» Problem statement:
Write the records below out again exactly as given, with no images.

» Data for this exercise:
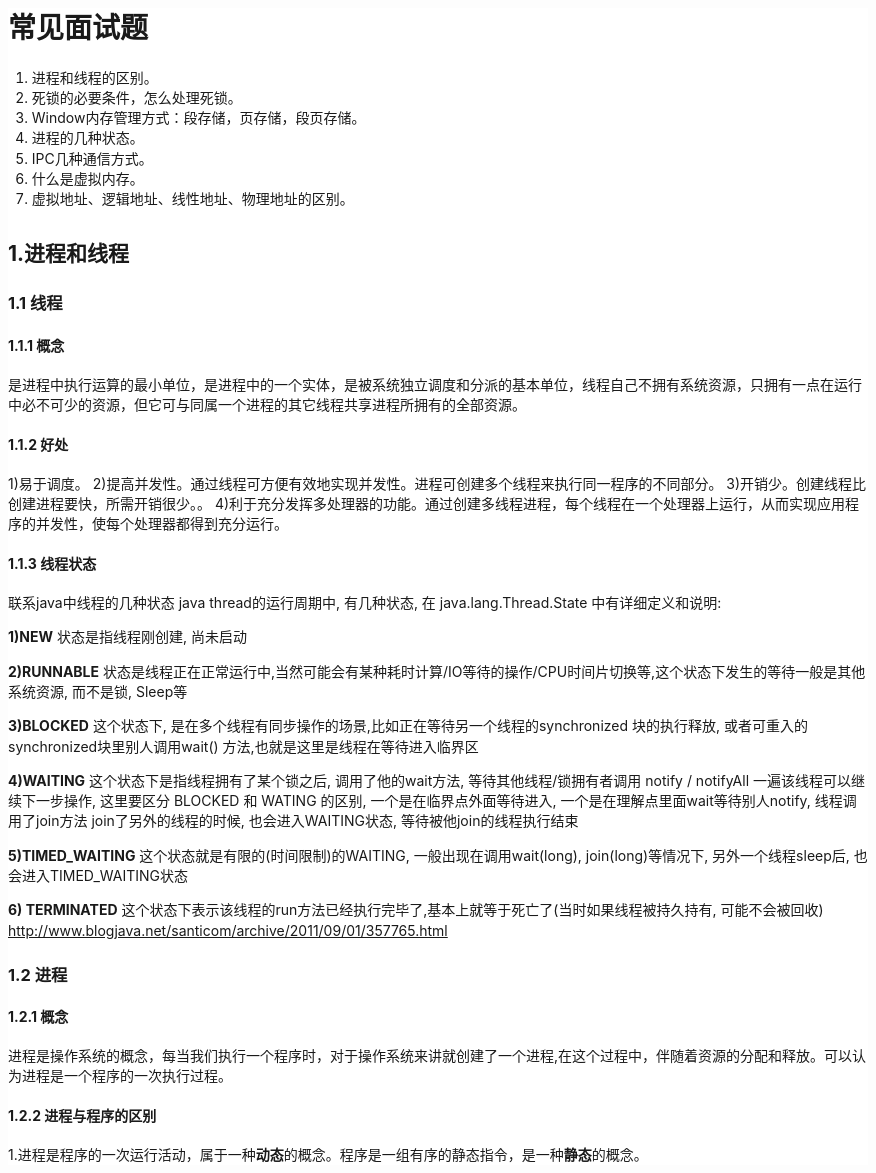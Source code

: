 # 常见面试题
1. 进程和线程的区别。
2. 死锁的必要条件，怎么处理死锁。
3. Window内存管理方式：段存储，页存储，段页存储。
4. 进程的几种状态。
5. IPC几种通信方式。
6. 什么是虚拟内存。
7. 虚拟地址、逻辑地址、线性地址、物理地址的区别。






## 1.进程和线程
### 1.1 线程
#### 1.1.1 概念
是进程中执行运算的最小单位，是进程中的一个实体，是被系统独立调度和分派的基本单位，线程自己不拥有系统资源，只拥有一点在运行中必不可少的资源，但它可与同属一个进程的其它线程共享进程所拥有的全部资源。
#### 1.1.2 好处
1)易于调度。
2)提高并发性。通过线程可方便有效地实现并发性。进程可创建多个线程来执行同一程序的不同部分。
3)开销少。创建线程比创建进程要快，所需开销很少。。
4)利于充分发挥多处理器的功能。通过创建多线程进程，每个线程在一个处理器上运行，从而实现应用程序的并发性，使每个处理器都得到充分运行。

#### 1.1.3 线程状态
联系java中线程的几种状态
java thread的运行周期中, 有几种状态, 在 java.lang.Thread.State 中有详细定义和说明:

**1)NEW** 状态是指线程刚创建, 尚未启动

**2)RUNNABLE** 状态是线程正在正常运行中,当然可能会有某种耗时计算/IO等待的操作/CPU时间片切换等,这个状态下发生的等待一般是其他系统资源, 而不是锁, Sleep等

**3)BLOCKED** 这个状态下, 是在多个线程有同步操作的场景,比如正在等待另一个线程的synchronized 块的执行释放, 或者可重入的 synchronized块里别人调用wait() 方法,也就是这里是线程在等待进入临界区

**4)WAITING** 这个状态下是指线程拥有了某个锁之后, 调用了他的wait方法, 等待其他线程/锁拥有者调用 notify / notifyAll 一遍该线程可以继续下一步操作, 这里要区分 BLOCKED 和 WATING 的区别, 一个是在临界点外面等待进入, 一个是在理解点里面wait等待别人notify, 线程调用了join方法 join了另外的线程的时候, 也会进入WAITING状态, 等待被他join的线程执行结束

**5)TIMED_WAITING**  这个状态就是有限的(时间限制)的WAITING, 一般出现在调用wait(long), join(long)等情况下, 另外一个线程sleep后, 也会进入TIMED_WAITING状态

**6) TERMINATED** 这个状态下表示该线程的run方法已经执行完毕了,基本上就等于死亡了(当时如果线程被持久持有, 可能不会被回收)
http://www.blogjava.net/santicom/archive/2011/09/01/357765.html

### 1.2 进程
#### 1.2.1 概念
进程是操作系统的概念，每当我们执行一个程序时，对于操作系统来讲就创建了一个进程,在这个过程中，伴随着资源的分配和释放。可以认为进程是一个程序的一次执行过程。

#### 1.2.2 进程与程序的区别

 1.进程是程序的一次运行活动，属于一种**动态**的概念。程序是一组有序的静态指令，是一种**静态**的概念。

» Problem solution:
Source code

: # 常见面试题
1. 进程和线程的区别。
2. 死锁的必要条件，怎么处理死锁。
3. Window内存管理方式：段存储，页存储，段页存储。
4. 进程的几种状态。
5. IPC几种通信方式。
6. 什么是虚拟内存。
7. 虚拟地址、逻辑地址、线性地址、物理地址的区别。






## 1.进程和线程
### 1.1 线程
#### 1.1.1 概念
是进程中执行运算的最小单位，是进程中的一个实体，是被系统独立调度和分派的基本单位，线程自己不拥有系统资源，只拥有一点在运行中必不可少的资源，但它可与同属一个进程的其它线程共享进程所拥有的全部资源。
#### 1.1.2 好处
1)易于调度。
2)提高并发性。通过线程可方便有效地实现并发性。进程可创建多个线程来执行同一程序的不同部分。
3)开销少。创建线程比创建进程要快，所需开销很少。。
4)利于充分发挥多处理器的功能。通过创建多线程进程，每个线程在一个处理器上运行，从而实现应用程序的并发性，使每个处理器都得到充分运行。

#### 1.1.3 线程状态
联系java中线程的几种状态
java thread的运行周期中, 有几种状态, 在 java.lang.Thread.State 中有详细定义和说明:

**1)NEW** 状态是指线程刚创建, 尚未启动

**2)RUNNABLE** 状态是线程正在正常运行中,当然可能会有某种耗时计算/IO等待的操作/CPU时间片切换等,这个状态下发生的等待一般是其他系统资源, 而不是锁, Sleep等

**3)BLOCKED** 这个状态下, 是在多个线程有同步操作的场景,比如正在等待另一个线程的synchronized 块的执行释放, 或者可重入的 synchronized块里别人调用wait() 方法,也就是这里是线程在等待进入临界区

**4)WAITING** 这个状态下是指线程拥有了某个锁之后, 调用了他的wait方法, 等待其他线程/锁拥有者调用 notify / notifyAll 一遍该线程可以继续下一步操作, 这里要区分 BLOCKED 和 WATING 的区别, 一个是在临界点外面等待进入, 一个是在理解点里面wait等待别人notify, 线程调用了join方法 join了另外的线程的时候, 也会进入WAITING状态, 等待被他join的线程执行结束

**5)TIMED_WAITING**  这个状态就是有限的(时间限制)的WAITING, 一般出现在调用wait(long), join(long)等情况下, 另外一个线程sleep后, 也会进入TIMED_WAITING状态

**6) TERMINATED** 这个状态下表示该线程的run方法已经执行完毕了,基本上就等于死亡了(当时如果线程被持久持有, 可能不会被回收)
http://www.blogjava.net/santicom/archive/2011/09/01/357765.html

### 1.2 进程
#### 1.2.1 概念
进程是操作系统的概念，每当我们执行一个程序时，对于操作系统来讲就创建了一个进程,在这个过程中，伴随着资源的分配和释放。可以认为进程是一个程序的一次执行过程。

#### 1.2.2 进程与程序的区别

 1.进程是程序的一次运行活动，属于一种**动态**的概念。程序是一组有序的静态指令，是一种**静态**的概念。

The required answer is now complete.